Ciarán Carey

Personal information
- Native name: Ciarán Ó Ciara (Irish)
- Born: 16 January 1970 (age 56) Patrickswell, County Limerick, Ireland
- Occupation: Addiction counsellor
- Height: 6 ft 0 in (183 cm)

Sport
- Sport: Hurling
- Position: Centre-back

Club
- Years: Club
- 1987–2010: Patrickswell

Club titles
- Limerick titles: 9
- Munster titles: 2
- All-Ireland Titles: 0

Inter-county*
- Years: County / Apps (scores)
- 1989–2004: Limerick / 35 (1–27)

Inter-county titles
- Munster titles: 2
- All-Irelands: 0
- NHL: 2
- All Stars: 3
- *Inter County team apps and scores correct as of 18:09, 29 November 2013.

= Ciarán Carey =

Limerick hurler

Ciarán Carey (born 16 January 1970) is an Irish hurling manager, selector and former player.

Primarily playing at the centre-back position, Carey's club career was with Patrickswell and at inter-county level with Limerick. He was a key member of the latter team during the 1990s and collected two Munster titles, two National Hurling League titles and three All-Star awards.

In retirement from playing Carey has become involved in team management and coaching. At club level he has taken charge of the Tournafulla and Granagh-Ballingarry sides in hurling and camogie respectively. Carey began his inter-county coaching career when he was appointed manager of the Limerick senior camogie team in 2007. He subsequently took charge of the Limerick under-21 hurling team as well as being a selector with the Limerick senior hurling team under Dónal O'Grady. In November 2013, Carey was appointed for a second spell as manager of the Limerick under-21 team.

==Early life==

Ciarán Carey was born in Patrickswell, County Limerick in 1970. He was educated locally and from an early age he showed an interest in the game of hurling. Carey's brothers, Pa and Paul, as well as his nephew Cian Lynch have also played for Limerick.

==Playing career==

===Club===

Carey played his club hurling with the Patrickswell team in a club career that spanned three decades. He first came to prominence as a member of the club's minor team, capturing a county championship winners' medal in 1984.

Carey had just turned seventeen years-old when he lined out in his first senior county championship final as goalkeeper. Parish rivals Ballybrown provided the opposition, however, 'the Well' narrowly took the title by 1–17 to 3–10 and Carey collected his first county championship winners' medal.

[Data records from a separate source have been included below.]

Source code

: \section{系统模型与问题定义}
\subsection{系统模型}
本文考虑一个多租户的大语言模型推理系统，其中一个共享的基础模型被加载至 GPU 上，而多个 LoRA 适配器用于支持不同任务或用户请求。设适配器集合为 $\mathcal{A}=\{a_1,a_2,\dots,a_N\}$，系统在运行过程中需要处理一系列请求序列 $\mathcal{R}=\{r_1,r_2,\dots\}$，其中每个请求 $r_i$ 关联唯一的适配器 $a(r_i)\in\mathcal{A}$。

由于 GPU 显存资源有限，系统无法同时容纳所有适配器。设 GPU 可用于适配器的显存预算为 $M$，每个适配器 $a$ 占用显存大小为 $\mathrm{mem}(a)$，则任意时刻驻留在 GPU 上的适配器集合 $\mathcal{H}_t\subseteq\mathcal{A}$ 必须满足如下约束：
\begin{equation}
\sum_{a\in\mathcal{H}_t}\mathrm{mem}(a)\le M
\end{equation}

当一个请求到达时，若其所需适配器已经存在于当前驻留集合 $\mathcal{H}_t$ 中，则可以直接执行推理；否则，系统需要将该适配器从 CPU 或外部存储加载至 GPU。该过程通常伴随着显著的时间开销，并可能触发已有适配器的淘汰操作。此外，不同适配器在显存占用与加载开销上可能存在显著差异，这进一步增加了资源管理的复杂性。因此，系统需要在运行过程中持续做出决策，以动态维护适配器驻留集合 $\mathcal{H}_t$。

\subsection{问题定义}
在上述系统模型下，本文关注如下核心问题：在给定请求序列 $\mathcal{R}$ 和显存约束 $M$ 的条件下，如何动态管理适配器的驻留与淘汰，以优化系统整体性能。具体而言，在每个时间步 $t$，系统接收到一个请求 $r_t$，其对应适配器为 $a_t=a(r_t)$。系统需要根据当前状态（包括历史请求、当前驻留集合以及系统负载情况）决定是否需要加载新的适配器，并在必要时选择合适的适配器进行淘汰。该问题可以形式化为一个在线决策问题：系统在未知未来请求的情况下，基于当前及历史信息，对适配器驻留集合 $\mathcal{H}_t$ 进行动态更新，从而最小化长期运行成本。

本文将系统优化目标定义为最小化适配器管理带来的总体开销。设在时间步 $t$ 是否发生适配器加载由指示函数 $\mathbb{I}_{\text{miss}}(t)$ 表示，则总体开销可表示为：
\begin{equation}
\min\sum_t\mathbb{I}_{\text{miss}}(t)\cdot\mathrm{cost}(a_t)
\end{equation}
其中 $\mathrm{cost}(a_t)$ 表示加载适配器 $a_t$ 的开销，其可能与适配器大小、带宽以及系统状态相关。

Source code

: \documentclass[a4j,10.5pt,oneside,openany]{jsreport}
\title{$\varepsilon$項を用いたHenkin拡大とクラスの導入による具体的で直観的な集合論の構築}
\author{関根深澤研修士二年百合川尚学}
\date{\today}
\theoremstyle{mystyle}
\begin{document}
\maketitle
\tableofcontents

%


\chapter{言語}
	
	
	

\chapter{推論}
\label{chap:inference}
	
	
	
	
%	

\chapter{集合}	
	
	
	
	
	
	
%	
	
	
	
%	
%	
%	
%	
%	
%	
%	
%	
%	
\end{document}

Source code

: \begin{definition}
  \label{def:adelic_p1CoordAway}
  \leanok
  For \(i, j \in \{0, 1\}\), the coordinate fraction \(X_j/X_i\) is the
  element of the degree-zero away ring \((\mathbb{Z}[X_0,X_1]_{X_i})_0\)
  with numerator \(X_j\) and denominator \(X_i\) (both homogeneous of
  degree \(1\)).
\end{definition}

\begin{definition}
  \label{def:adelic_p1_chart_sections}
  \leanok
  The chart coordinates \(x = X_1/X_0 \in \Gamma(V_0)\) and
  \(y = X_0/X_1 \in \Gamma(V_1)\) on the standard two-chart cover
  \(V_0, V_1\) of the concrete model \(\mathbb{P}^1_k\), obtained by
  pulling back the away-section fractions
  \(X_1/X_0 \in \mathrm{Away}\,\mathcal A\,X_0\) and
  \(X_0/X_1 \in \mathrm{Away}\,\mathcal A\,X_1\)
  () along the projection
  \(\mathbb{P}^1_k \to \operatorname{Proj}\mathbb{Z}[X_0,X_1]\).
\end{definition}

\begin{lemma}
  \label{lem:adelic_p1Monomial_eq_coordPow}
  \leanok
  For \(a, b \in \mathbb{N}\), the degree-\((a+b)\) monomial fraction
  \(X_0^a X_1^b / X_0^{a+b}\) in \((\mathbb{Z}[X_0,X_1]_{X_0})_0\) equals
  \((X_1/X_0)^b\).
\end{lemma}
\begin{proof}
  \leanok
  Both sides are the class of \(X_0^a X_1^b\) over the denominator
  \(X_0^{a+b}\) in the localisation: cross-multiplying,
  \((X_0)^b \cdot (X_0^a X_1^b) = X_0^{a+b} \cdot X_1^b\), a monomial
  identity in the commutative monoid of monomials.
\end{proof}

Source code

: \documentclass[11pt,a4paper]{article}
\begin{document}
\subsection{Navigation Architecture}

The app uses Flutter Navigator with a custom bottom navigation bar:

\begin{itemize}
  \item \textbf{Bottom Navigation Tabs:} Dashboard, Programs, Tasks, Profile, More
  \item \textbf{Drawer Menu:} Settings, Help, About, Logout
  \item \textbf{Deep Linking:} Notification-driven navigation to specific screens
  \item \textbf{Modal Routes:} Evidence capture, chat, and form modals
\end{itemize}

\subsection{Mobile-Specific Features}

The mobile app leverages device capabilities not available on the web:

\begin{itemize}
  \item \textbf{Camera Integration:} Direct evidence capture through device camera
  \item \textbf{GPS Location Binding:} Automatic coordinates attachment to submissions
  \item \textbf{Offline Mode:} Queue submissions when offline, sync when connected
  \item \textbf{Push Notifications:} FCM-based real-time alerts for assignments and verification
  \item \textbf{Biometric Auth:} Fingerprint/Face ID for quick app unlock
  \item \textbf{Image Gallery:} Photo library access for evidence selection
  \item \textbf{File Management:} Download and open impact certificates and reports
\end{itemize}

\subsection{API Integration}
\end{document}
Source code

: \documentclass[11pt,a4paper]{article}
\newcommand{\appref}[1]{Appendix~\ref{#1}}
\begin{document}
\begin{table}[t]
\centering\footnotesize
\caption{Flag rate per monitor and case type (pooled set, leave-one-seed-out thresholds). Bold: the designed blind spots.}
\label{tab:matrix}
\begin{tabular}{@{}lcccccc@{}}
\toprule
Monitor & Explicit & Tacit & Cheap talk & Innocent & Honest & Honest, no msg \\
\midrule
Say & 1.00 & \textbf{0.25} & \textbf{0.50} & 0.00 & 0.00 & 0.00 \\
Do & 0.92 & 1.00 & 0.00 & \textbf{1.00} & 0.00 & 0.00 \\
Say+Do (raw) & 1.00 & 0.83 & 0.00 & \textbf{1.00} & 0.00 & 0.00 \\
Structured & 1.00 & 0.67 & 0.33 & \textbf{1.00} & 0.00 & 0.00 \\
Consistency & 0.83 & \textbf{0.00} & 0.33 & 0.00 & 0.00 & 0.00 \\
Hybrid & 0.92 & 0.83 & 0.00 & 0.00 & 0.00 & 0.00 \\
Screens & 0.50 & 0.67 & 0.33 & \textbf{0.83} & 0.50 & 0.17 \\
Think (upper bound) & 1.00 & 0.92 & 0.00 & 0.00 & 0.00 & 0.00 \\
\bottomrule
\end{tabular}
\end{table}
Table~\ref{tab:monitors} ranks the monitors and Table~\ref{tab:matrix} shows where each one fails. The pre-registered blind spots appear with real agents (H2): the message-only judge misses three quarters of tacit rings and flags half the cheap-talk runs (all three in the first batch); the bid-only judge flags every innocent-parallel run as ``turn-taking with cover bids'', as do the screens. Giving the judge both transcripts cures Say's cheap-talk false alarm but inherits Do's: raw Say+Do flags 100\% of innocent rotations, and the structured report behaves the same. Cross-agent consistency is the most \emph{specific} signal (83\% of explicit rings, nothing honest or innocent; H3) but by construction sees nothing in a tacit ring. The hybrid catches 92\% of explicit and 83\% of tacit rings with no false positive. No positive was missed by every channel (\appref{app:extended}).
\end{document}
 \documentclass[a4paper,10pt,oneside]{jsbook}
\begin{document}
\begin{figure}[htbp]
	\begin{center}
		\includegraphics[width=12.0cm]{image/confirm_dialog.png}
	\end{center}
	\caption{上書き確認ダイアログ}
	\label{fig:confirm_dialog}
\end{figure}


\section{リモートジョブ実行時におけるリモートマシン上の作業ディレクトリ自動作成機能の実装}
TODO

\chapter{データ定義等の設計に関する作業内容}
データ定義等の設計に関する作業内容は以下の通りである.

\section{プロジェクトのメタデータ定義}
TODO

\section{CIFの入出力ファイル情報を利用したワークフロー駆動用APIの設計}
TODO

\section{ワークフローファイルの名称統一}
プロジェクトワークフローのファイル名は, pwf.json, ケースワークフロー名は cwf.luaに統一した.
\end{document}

In 1988 Patrickswell contested the county championship decider for the second consecutive year. Cappamore provided the opposition, however, Patrickswell triumphed by ten points and Carey added a second county title to his collection. Patrickswell later represented the county in the provincial series of games and even reached the final. The famous Mount Sion club provided the opposition, however, Patrickswell won by 3–13 to 2–13 and Carey added a Munster club winners' medal to his collection. Patrickswell's run of success came to an end in the All-Ireland semi-final when the O'Donovan Rossa GAC Belfast club defeated the Munster champions by a single point.

Patrickswell failed to make it three-in-a-row in 1989, however, the team bounced back the following year to defeat Adare and give Carey a third county championship title. He later missed the club's Munster final triumph over Éire Óg, however, he was back on the team for the All-Ireland final against Glenmore. The game was an exciting one, however, Patrickswell only held the lead on one occasion when Leonard Enright opened the scoring. A 1–13 to 0–12 score line gave Glenmore the title.

The next decade saw Patrickswell become the dominant force in club hurling in Limerick. Carey won his fourth county championship title in 1993. He added to his haul of medals as Patrickswell won three county championships in-a-row in 1995, 1996 and 1997. This latter win was subsequently followed by another Munster final appearance. Clarecastle provided the opposition and eventually won the game by two points.

Four-in-a-row proved beyond Patrickswell, however, in 2000 a one-point defeat of Doon gave Carey an eighth county championship winners' medal.

Defeat in 2001 was followed by a ninth success for Carey in 2003 when Adare were accounted for by two points. Patrickswell subsequently qualified for the Munster final, however, cork champions Newtwonshandrum recorded a 2–18 to 2–9 victory.

In 2006 Carey had the chance to capture a remarkable tenth county championship title. Bruree, a team who last won the championship in 1893, were the opponents. While Patrickswell were expected to win by many a 1–16 to 1–15 score line resulted in defeat for Carey.

===Inter-county===

Carey made his senior championship debut for Limerick in 1989 at a time when the county team was in the doldrums. His first few seasons on the team ended with an early exit from the provincial championship, however, in 1992 Limerick's fortunes began to change. That year Carey's side qualified for the final of the National Hurling League and a stern test awaited. Reigning All-Ireland champions Tipperary provided the opposition and took an eight-point lead at half-time. Limerick battled back to claim a narrow 0–0–14 to 0–13 victory and gave Carey his first National League winners' medal. The new league champions built on this momentum and subsequently qualified for a Munster final showdown with Cork. A high-scoring game developed, however, at the long whistle Cork were the champions by 1–22 to 3–11. In spite of this disappointment Carey was subsequently presented with his first All-Star award.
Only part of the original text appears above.